§ **Exercise details**
Look through the listing underneath for "Serializable", and copy every line that has it.

§ **Records shown**
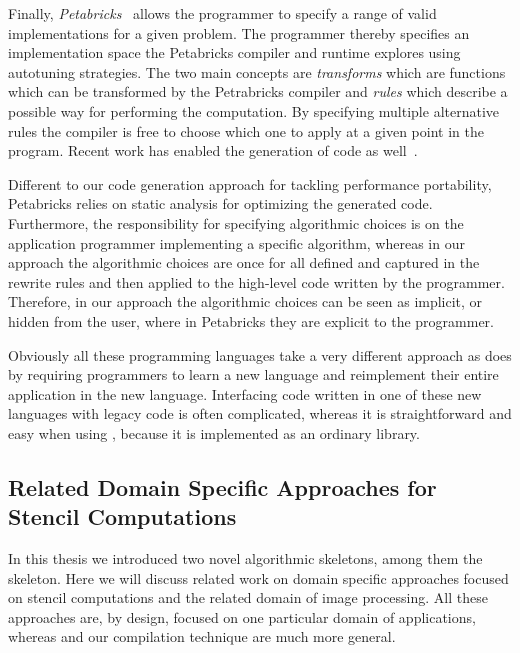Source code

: \bigskip

Finally, \emph{Petabricks}~\cite{AnselCWOZEA09} allows the programmer to specify a range of valid implementations for a given problem.
The programmer thereby specifies an implementation space the Petabricks compiler and runtime explores using autotuning strategies.
The two main concepts are \emph{transforms} which are functions which can be transformed by the Petrabricks compiler and \emph{rules} which describe a possible way for performing the computation.
By specifying multiple alternative rules the compiler is free to choose which one to apply at a given point in the program.
Recent work has enabled the generation of \GPU code as well~\cite{PhothilimthanaARA13}.

Different to our code generation approach for tackling performance portability, Petabricks relies on static analysis for optimizing the generated code.
Furthermore, the responsibility for specifying algorithmic choices is on the application programmer implementing a specific algorithm, whereas in our approach the algorithmic choices are once for all defined and captured in the rewrite rules and then applied to the high-level code written by the programmer.
Therefore, in our approach the algorithmic choices can be seen as implicit, or hidden from the user, where in Petabricks they are explicit to the programmer.

\bigskip
Obviously all these programming languages take a very different approach as \SkelCL does by requiring programmers to learn a new language and reimplement their entire application in the new language.
Interfacing code written in one of these new languages with legacy code is often complicated, whereas it is straightforward and easy when using \SkelCL, because it is implemented as an ordinary \Cpp library.

\subsection[Related Domain Specific Approaches for\\ Stencil Computations]{Related Domain Specific Approaches for Stencil Computations}
In this thesis we introduced two novel algorithmic skeletons, among them the \stencil skeleton.
Here we will discuss related work on domain specific approaches focused on stencil computations and the related domain of image processing.
All these approaches are, by design, focused on one particular domain of applications, whereas \SkelCL and our compilation technique are much more general.

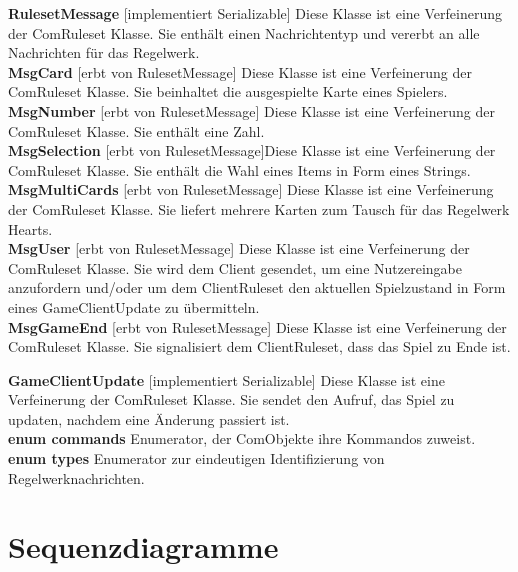 \documentclass{article}
\begin{document}
\textbf{RulesetMessage} [implementiert Serializable] Diese Klasse ist eine Verfeinerung der ComRuleset Klasse. Sie enthält einen Nachrichtentyp und vererbt an alle Nachrichten für das Regelwerk.\\
		
\textbf{MsgCard} [erbt von RulesetMessage] Diese Klasse ist eine Verfeinerung der ComRuleset Klasse. Sie beinhaltet die ausgespielte Karte eines Spielers.\\
		
\textbf{MsgNumber} [erbt von RulesetMessage] Diese Klasse ist eine Verfeinerung der ComRuleset Klasse. Sie enthält eine Zahl.\\
		
\textbf{MsgSelection} [erbt von RulesetMessage]Diese Klasse ist eine Verfeinerung der ComRuleset Klasse. Sie enthält die Wahl eines Items in Form eines Strings.\\
		
\textbf{MsgMultiCards} [erbt von RulesetMessage] Diese Klasse ist eine Verfeinerung der ComRuleset Klasse. Sie liefert mehrere Karten zum Tausch für das Regelwerk Hearts. \\
		
\textbf{MsgUser} [erbt von RulesetMessage] Diese Klasse ist eine Verfeinerung der ComRuleset Klasse. Sie wird dem Client gesendet, um eine Nutzereingabe anzufordern und/oder um dem ClientRuleset den aktuellen Spielzustand in Form eines GameClientUpdate zu übermitteln. \\

\textbf{MsgGameEnd} [erbt von RulesetMessage] Diese Klasse ist eine Verfeinerung der ComRuleset Klasse. Sie signalisiert dem ClientRuleset, dass das Spiel zu Ende ist.
		
\textbf{GameClientUpdate} [implementiert Serializable] Diese Klasse ist eine Verfeinerung der ComRuleset Klasse. Sie sendet den Aufruf, das Spiel zu updaten, nachdem eine Änderung passiert ist. \\
		
\textbf{enum commands} Enumerator, der ComObjekte ihre Kommandos zuweist. \\
		
\textbf{enum types} Enumerator zur eindeutigen Identifizierung von Regelwerknachrichten.
\ \\

\section{Sequenzdiagramme}
\end{document}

§ **Reply**
\textbf{RulesetMessage} [implementiert Serializable] Diese Klasse ist eine Verfeinerung der ComRuleset Klasse. Sie enthält einen Nachrichtentyp und vererbt an alle Nachrichten für das Regelwerk.\\
\textbf{GameClientUpdate} [implementiert Serializable] Diese Klasse ist eine Verfeinerung der ComRuleset Klasse. Sie sendet den Aufruf, das Spiel zu updaten, nachdem eine Änderung passiert ist. \\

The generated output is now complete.